Para onde estarão a olhar, permanecem no tempo primaveril, o outono ainda não é para eles. Olharão para as histórias que ainda não sabem decifrar, as mesmas que os encaminharão um dia, seria bom se assim fosse. Creio que as incentivam nas escolas, nas bibliotecas escolares, não quero acreditar que as histórias estejam só por estar, para sabermos que existem. E depois nas suas casas, no seio das famílias, possuirão regularidade na leitura. Já bastou o ensino onde a violência física exercida naqueles que não detinham a faculdade de compreender imediatamente, acabou por os afastar definitivamente das histórias e do prazer que dão a ler. É na ressaca desse ensino que continuamos no que concerne à leitura e não vejo melhorias ou acções da parte do poder. Há vontade, há isto e aquilo no acesso à leitura, até há bibliotecas sobre rodas, todos os dias ando junto das pessoas e sou testemunha que as histórias para muitos deles não têm valor. Não as compreendem, nunca leram uma só que fosse, como é possível encontrar pessoas assim nos tempos actuais. E não é só nas aldeias da minha terra, é nas aldeias todas, é nas cidades é no país. Como poderemos um dia ser como eles estão constantemente a prometer se não há instrução, determinação para pôr todos a ter satisfação a ler.

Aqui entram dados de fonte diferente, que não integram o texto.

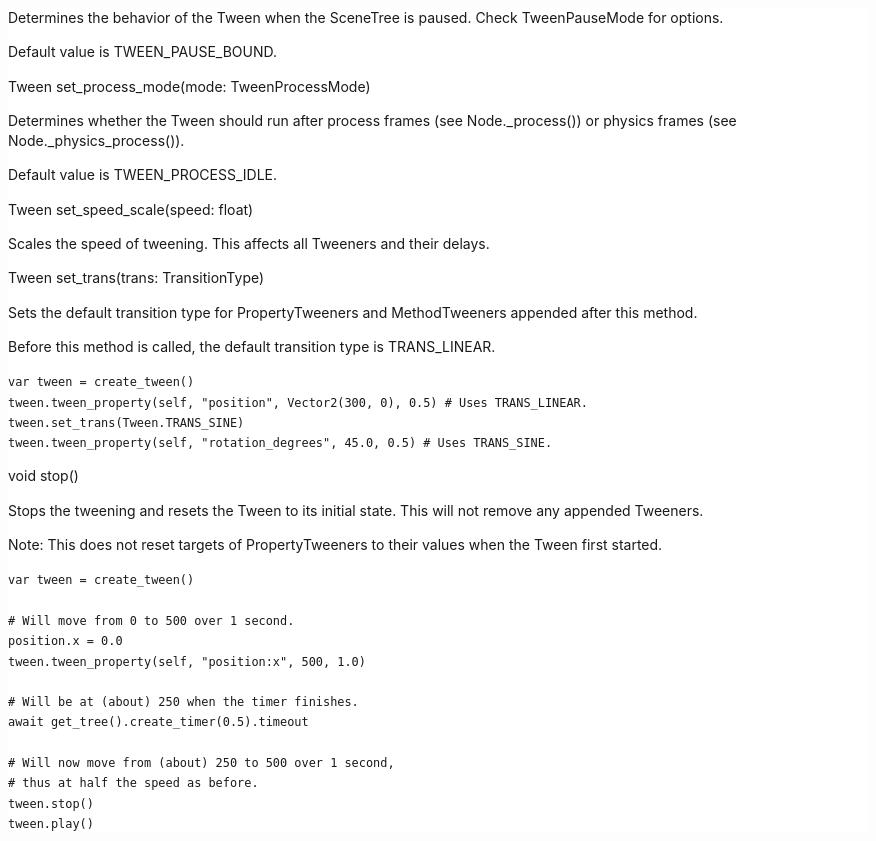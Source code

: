 Determines the behavior of the Tween when the SceneTree is paused. Check
TweenPauseMode for options.

Default value is TWEEN_PAUSE_BOUND.

Tween set_process_mode(mode: TweenProcessMode)

Determines whether the Tween should run after process frames (see
Node._process()) or physics frames (see Node._physics_process()).

Default value is TWEEN_PROCESS_IDLE.

Tween set_speed_scale(speed: float)

Scales the speed of tweening. This affects all Tweeners and their delays.

Tween set_trans(trans: TransitionType)

Sets the default transition type for PropertyTweeners and MethodTweeners
appended after this method.

Before this method is called, the default transition type is TRANS_LINEAR.

    
    
    var tween = create_tween()
    tween.tween_property(self, "position", Vector2(300, 0), 0.5) # Uses TRANS_LINEAR.
    tween.set_trans(Tween.TRANS_SINE)
    tween.tween_property(self, "rotation_degrees", 45.0, 0.5) # Uses TRANS_SINE.
    

void stop()

Stops the tweening and resets the Tween to its initial state. This will not
remove any appended Tweeners.

Note: This does not reset targets of PropertyTweeners to their values when the
Tween first started.

    
    
    var tween = create_tween()
    
    # Will move from 0 to 500 over 1 second.
    position.x = 0.0
    tween.tween_property(self, "position:x", 500, 1.0)
    
    # Will be at (about) 250 when the timer finishes.
    await get_tree().create_timer(0.5).timeout
    
    # Will now move from (about) 250 to 500 over 1 second,
    # thus at half the speed as before.
    tween.stop()
    tween.play()
    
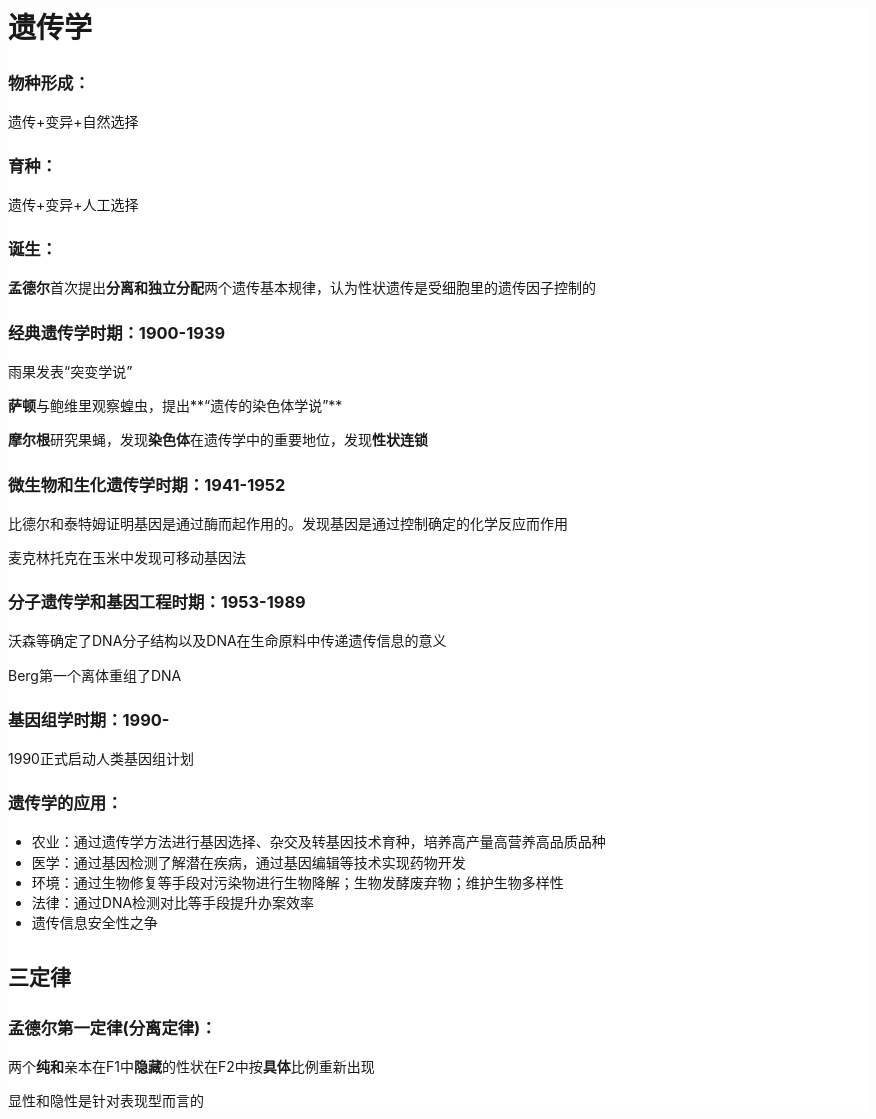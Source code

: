 # 遗传学

### 物种形成：

遗传+变异+自然选择

### 育种：

遗传+变异+人工选择

### 诞生：

**孟德尔**首次提出**分离和独立分配**两个遗传基本规律，认为性状遗传是受细胞里的遗传因子控制的

### 经典遗传学时期：1900-1939

雨果发表“突变学说”

**萨顿**与鲍维里观察蝗虫，提出**“遗传的染色体学说”**

**摩尔根**研究果蝇，发现**染色体**在遗传学中的重要地位，发现**性状连锁**

### 微生物和生化遗传学时期：1941-1952

比德尔和泰特姆证明基因是通过酶而起作用的。发现基因是通过控制确定的化学反应而作用

麦克林托克在玉米中发现可移动基因法

### 分子遗传学和基因工程时期：1953-1989

沃森等确定了DNA分子结构以及DNA在生命原料中传递遗传信息的意义

Berg第一个离体重组了DNA

### 基因组学时期：1990-

1990正式启动人类基因组计划

### 遗传学的应用：

- 农业：通过遗传学方法进行基因选择、杂交及转基因技术育种，培养高产量高营养高品质品种
- 医学：通过基因检测了解潜在疾病，通过基因编辑等技术实现药物开发
- 环境：通过生物修复等手段对污染物进行生物降解；生物发酵废弃物；维护生物多样性
- 法律：通过DNA检测对比等手段提升办案效率
- 遗传信息安全性之争

## 三定律

### 孟德尔第一定律(分离定律)：

两个**纯和**亲本在F1中**隐藏**的性状在F2中按**具体**比例重新出现

显性和隐性是针对表现型而言的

Come-se castanhas assadas na aldeia da Concavada, no largo, sentados junto a uma mesa alguns locais não se esgotam de as levar à boca e engolir, acabadas de assar no resto do carvão que tostou os frangos antes do almoço. Defronte da biblioteca ambulante, no lado oposto, a viatura que traz a fruta e os filhos das galinhas preparados para o grande assador tem o fim de um dia de negócio à vista. Amanhã será outro dia, outra aldeia, assim como a biblioteca ambulante, percorre as aldeias da minha terra, há dias que permanecem na mesma aldeia, quase sempre nos mesmos lugares, aguardam por quem as queira usar. As vozes têm momentos em que se fazem ouvir mais alto, noutros não passam de sussurros, tem a ver com a quantidade ingerida de álcool, hoje ninguém leva a mal, é dia de S. Martinho. A tarde soalheira atrai as pessoas à rua, de manhã foram colher alguma azeitona das poucas oliveiras que ainda as têm, agora estão pretas, penduradas nos frágeis ramos, são como os enfeites para as orelhas. A venda ambulante põe-se em marcha, a biblioteca não ficará muito mais, a próxima aldeia está expectativa.
Após anos a viver outonos a mulher apoiada no pau, não é mais que um prologamento do seu corpo gasto, ainda mantém a vontade de deambular, aldeia acima, aldeia abaixo. Que história de vida terá, quantas histórias poderia relatar. Esta mulher é também a história da aldeia, aqui nasceu, aqui cresceu, aqui se demora, aqui morrerá certamente. Num tempo anterior, na aldeia outras mulheres velhas por aqui andaram, aldeia acima, aldeia abaixo. Parece que o tempo não passou por aqui, a biblioteca ambulante com as histórias percorre a aldeia, abaixo e acima, cada vez que chega, cada vez que parte, tantas são as vezes. Parece que o tempo não passou por aqui.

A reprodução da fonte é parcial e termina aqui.